:: The data ::
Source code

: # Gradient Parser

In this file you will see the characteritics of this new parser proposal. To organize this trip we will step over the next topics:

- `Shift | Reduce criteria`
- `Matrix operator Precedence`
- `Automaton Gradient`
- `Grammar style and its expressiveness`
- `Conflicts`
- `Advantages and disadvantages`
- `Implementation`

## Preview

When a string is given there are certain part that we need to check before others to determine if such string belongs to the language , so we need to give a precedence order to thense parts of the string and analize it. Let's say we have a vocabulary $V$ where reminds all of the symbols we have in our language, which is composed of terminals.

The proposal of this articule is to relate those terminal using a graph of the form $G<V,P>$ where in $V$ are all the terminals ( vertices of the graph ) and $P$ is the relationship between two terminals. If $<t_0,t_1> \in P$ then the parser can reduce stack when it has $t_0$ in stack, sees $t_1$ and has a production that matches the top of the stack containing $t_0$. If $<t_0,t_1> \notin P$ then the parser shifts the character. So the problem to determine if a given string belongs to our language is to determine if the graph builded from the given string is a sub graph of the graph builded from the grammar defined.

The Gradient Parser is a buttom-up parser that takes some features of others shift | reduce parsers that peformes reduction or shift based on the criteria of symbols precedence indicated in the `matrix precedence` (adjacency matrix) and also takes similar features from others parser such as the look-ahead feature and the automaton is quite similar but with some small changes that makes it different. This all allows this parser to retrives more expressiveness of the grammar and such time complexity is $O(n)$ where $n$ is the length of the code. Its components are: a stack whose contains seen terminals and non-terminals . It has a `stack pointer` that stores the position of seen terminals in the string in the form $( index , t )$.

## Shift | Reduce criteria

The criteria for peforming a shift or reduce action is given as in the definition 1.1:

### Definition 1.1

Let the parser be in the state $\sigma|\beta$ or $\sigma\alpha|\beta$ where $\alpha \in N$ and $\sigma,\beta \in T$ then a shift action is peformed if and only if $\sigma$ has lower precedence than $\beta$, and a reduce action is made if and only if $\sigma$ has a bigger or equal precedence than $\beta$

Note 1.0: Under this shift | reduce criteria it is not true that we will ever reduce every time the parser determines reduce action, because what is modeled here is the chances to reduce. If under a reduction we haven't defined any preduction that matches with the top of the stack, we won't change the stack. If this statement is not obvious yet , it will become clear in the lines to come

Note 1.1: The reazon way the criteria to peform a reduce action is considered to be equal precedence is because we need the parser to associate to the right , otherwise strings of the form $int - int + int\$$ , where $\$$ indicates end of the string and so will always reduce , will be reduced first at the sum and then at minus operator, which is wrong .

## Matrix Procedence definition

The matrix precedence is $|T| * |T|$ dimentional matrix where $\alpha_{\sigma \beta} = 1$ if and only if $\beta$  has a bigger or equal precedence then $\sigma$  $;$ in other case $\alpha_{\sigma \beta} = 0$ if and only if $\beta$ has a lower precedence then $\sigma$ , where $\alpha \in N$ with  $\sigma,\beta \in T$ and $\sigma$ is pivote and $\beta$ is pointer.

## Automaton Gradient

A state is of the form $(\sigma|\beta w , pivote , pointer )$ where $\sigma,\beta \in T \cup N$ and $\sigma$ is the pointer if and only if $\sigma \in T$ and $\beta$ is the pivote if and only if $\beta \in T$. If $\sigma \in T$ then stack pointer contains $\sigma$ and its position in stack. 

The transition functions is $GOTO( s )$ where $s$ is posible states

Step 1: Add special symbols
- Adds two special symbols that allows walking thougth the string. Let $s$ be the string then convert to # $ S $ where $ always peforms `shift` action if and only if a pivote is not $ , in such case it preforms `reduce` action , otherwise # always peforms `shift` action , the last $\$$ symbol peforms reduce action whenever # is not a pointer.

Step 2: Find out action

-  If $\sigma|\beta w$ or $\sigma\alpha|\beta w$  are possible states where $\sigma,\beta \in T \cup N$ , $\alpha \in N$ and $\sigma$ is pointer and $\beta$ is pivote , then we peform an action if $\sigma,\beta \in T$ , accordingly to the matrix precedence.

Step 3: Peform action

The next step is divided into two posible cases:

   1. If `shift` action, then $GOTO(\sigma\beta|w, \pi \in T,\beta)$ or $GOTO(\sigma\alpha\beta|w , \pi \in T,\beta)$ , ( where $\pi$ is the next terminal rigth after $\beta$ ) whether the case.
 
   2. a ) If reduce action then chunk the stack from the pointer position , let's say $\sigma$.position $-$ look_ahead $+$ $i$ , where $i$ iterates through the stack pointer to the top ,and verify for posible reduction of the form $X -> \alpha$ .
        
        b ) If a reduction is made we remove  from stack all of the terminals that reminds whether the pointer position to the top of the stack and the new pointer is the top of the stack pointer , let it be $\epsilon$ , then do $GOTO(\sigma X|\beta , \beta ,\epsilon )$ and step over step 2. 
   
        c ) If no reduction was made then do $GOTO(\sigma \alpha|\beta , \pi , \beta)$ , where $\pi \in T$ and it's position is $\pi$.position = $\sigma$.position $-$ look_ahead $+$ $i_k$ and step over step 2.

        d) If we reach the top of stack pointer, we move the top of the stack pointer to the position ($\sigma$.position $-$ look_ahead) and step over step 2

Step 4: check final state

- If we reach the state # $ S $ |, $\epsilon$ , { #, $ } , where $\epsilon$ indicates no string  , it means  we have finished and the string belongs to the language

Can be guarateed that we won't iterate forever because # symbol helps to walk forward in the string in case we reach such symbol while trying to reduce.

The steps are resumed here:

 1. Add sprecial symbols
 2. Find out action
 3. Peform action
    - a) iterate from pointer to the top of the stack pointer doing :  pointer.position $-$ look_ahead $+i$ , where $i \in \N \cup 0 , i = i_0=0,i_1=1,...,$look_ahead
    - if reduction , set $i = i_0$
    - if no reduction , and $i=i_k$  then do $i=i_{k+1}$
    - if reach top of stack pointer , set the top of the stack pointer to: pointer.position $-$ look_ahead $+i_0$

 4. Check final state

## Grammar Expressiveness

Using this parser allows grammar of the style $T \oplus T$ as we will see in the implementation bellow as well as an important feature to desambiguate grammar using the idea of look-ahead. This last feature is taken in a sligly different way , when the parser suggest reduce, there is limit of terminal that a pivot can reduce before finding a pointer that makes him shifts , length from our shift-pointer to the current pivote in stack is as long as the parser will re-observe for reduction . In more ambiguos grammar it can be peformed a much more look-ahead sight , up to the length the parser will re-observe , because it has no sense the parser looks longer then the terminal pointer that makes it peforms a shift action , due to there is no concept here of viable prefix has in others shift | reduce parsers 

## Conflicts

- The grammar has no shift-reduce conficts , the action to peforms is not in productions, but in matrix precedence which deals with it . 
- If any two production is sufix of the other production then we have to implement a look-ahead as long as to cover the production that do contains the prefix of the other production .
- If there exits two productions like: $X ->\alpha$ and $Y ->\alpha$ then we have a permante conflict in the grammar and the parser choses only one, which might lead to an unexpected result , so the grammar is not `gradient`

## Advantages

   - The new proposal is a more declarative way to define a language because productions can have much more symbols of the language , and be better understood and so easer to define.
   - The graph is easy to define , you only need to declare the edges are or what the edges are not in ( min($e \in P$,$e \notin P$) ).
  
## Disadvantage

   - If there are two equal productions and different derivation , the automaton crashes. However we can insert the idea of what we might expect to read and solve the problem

:: Instructions to follow ::
Write the entries out once more, exactly as they appear.

:: Task output ::
Source code

: # Gradient Parser

In this file you will see the characteritics of this new parser proposal. To organize this trip we will step over the next topics:

- `Shift | Reduce criteria`
- `Matrix operator Precedence`
- `Automaton Gradient`
- `Grammar style and its expressiveness`
- `Conflicts`
- `Advantages and disadvantages`
- `Implementation`

## Preview

When a string is given there are certain part that we need to check before others to determine if such string belongs to the language , so we need to give a precedence order to thense parts of the string and analize it. Let's say we have a vocabulary $V$ where reminds all of the symbols we have in our language, which is composed of terminals.

The proposal of this articule is to relate those terminal using a graph of the form $G<V,P>$ where in $V$ are all the terminals ( vertices of the graph ) and $P$ is the relationship between two terminals. If $<t_0,t_1> \in P$ then the parser can reduce stack when it has $t_0$ in stack, sees $t_1$ and has a production that matches the top of the stack containing $t_0$. If $<t_0,t_1> \notin P$ then the parser shifts the character. So the problem to determine if a given string belongs to our language is to determine if the graph builded from the given string is a sub graph of the graph builded from the grammar defined.

The Gradient Parser is a buttom-up parser that takes some features of others shift | reduce parsers that peformes reduction or shift based on the criteria of symbols precedence indicated in the `matrix precedence` (adjacency matrix) and also takes similar features from others parser such as the look-ahead feature and the automaton is quite similar but with some small changes that makes it different. This all allows this parser to retrives more expressiveness of the grammar and such time complexity is $O(n)$ where $n$ is the length of the code. Its components are: a stack whose contains seen terminals and non-terminals . It has a `stack pointer` that stores the position of seen terminals in the string in the form $( index , t )$.

## Shift | Reduce criteria

The criteria for peforming a shift or reduce action is given as in the definition 1.1:

### Definition 1.1

Let the parser be in the state $\sigma|\beta$ or $\sigma\alpha|\beta$ where $\alpha \in N$ and $\sigma,\beta \in T$ then a shift action is peformed if and only if $\sigma$ has lower precedence than $\beta$, and a reduce action is made if and only if $\sigma$ has a bigger or equal precedence than $\beta$

Note 1.0: Under this shift | reduce criteria it is not true that we will ever reduce every time the parser determines reduce action, because what is modeled here is the chances to reduce. If under a reduction we haven't defined any preduction that matches with the top of the stack, we won't change the stack. If this statement is not obvious yet , it will become clear in the lines to come

Note 1.1: The reazon way the criteria to peform a reduce action is considered to be equal precedence is because we need the parser to associate to the right , otherwise strings of the form $int - int + int\$$ , where $\$$ indicates end of the string and so will always reduce , will be reduced first at the sum and then at minus operator, which is wrong .

## Matrix Procedence definition

The matrix precedence is $|T| * |T|$ dimentional matrix where $\alpha_{\sigma \beta} = 1$ if and only if $\beta$  has a bigger or equal precedence then $\sigma$  $;$ in other case $\alpha_{\sigma \beta} = 0$ if and only if $\beta$ has a lower precedence then $\sigma$ , where $\alpha \in N$ with  $\sigma,\beta \in T$ and $\sigma$ is pivote and $\beta$ is pointer.

## Automaton Gradient

A state is of the form $(\sigma|\beta w , pivote , pointer )$ where $\sigma,\beta \in T \cup N$ and $\sigma$ is the pointer if and only if $\sigma \in T$ and $\beta$ is the pivote if and only if $\beta \in T$. If $\sigma \in T$ then stack pointer contains $\sigma$ and its position in stack. 

The transition functions is $GOTO( s )$ where $s$ is posible states

Step 1: Add special symbols
- Adds two special symbols that allows walking thougth the string. Let $s$ be the string then convert to # $ S $ where $ always peforms `shift` action if and only if a pivote is not $ , in such case it preforms `reduce` action , otherwise # always peforms `shift` action , the last $\$$ symbol peforms reduce action whenever # is not a pointer.

Step 2: Find out action

-  If $\sigma|\beta w$ or $\sigma\alpha|\beta w$  are possible states where $\sigma,\beta \in T \cup N$ , $\alpha \in N$ and $\sigma$ is pointer and $\beta$ is pivote , then we peform an action if $\sigma,\beta \in T$ , accordingly to the matrix precedence.

Step 3: Peform action

The next step is divided into two posible cases:

   1. If `shift` action, then $GOTO(\sigma\beta|w, \pi \in T,\beta)$ or $GOTO(\sigma\alpha\beta|w , \pi \in T,\beta)$ , ( where $\pi$ is the next terminal rigth after $\beta$ ) whether the case.
 
   2. a ) If reduce action then chunk the stack from the pointer position , let's say $\sigma$.position $-$ look_ahead $+$ $i$ , where $i$ iterates through the stack pointer to the top ,and verify for posible reduction of the form $X -> \alpha$ .
        
        b ) If a reduction is made we remove  from stack all of the terminals that reminds whether the pointer position to the top of the stack and the new pointer is the top of the stack pointer , let it be $\epsilon$ , then do $GOTO(\sigma X|\beta , \beta ,\epsilon )$ and step over step 2. 
   
        c ) If no reduction was made then do $GOTO(\sigma \alpha|\beta , \pi , \beta)$ , where $\pi \in T$ and it's position is $\pi$.position = $\sigma$.position $-$ look_ahead $+$ $i_k$ and step over step 2.

        d) If we reach the top of stack pointer, we move the top of the stack pointer to the position ($\sigma$.position $-$ look_ahead) and step over step 2

Step 4: check final state

- If we reach the state # $ S $ |, $\epsilon$ , { #, $ } , where $\epsilon$ indicates no string  , it means  we have finished and the string belongs to the language

Can be guarateed that we won't iterate forever because # symbol helps to walk forward in the string in case we reach such symbol while trying to reduce.

The steps are resumed here:

 1. Add sprecial symbols
 2. Find out action
 3. Peform action
    - a) iterate from pointer to the top of the stack pointer doing :  pointer.position $-$ look_ahead $+i$ , where $i \in \N \cup 0 , i = i_0=0,i_1=1,...,$look_ahead
    - if reduction , set $i = i_0$
    - if no reduction , and $i=i_k$  then do $i=i_{k+1}$
    - if reach top of stack pointer , set the top of the stack pointer to: pointer.position $-$ look_ahead $+i_0$

 4. Check final state

## Grammar Expressiveness

Using this parser allows grammar of the style $T \oplus T$ as we will see in the implementation bellow as well as an important feature to desambiguate grammar using the idea of look-ahead. This last feature is taken in a sligly different way , when the parser suggest reduce, there is limit of terminal that a pivot can reduce before finding a pointer that makes him shifts , length from our shift-pointer to the current pivote in stack is as long as the parser will re-observe for reduction . In more ambiguos grammar it can be peformed a much more look-ahead sight , up to the length the parser will re-observe , because it has no sense the parser looks longer then the terminal pointer that makes it peforms a shift action , due to there is no concept here of viable prefix has in others shift | reduce parsers 

## Conflicts

- The grammar has no shift-reduce conficts , the action to peforms is not in productions, but in matrix precedence which deals with it . 
- If any two production is sufix of the other production then we have to implement a look-ahead as long as to cover the production that do contains the prefix of the other production .
- If there exits two productions like: $X ->\alpha$ and $Y ->\alpha$ then we have a permante conflict in the grammar and the parser choses only one, which might lead to an unexpected result , so the grammar is not `gradient`

## Advantages

   - The new proposal is a more declarative way to define a language because productions can have much more symbols of the language , and be better understood and so easer to define.
   - The graph is easy to define , you only need to declare the edges are or what the edges are not in ( min($e \in P$,$e \notin P$) ).
  
## Disadvantage

   - If there are two equal productions and different derivation , the automaton crashes. However we can insert the idea of what we might expect to read and solve the problem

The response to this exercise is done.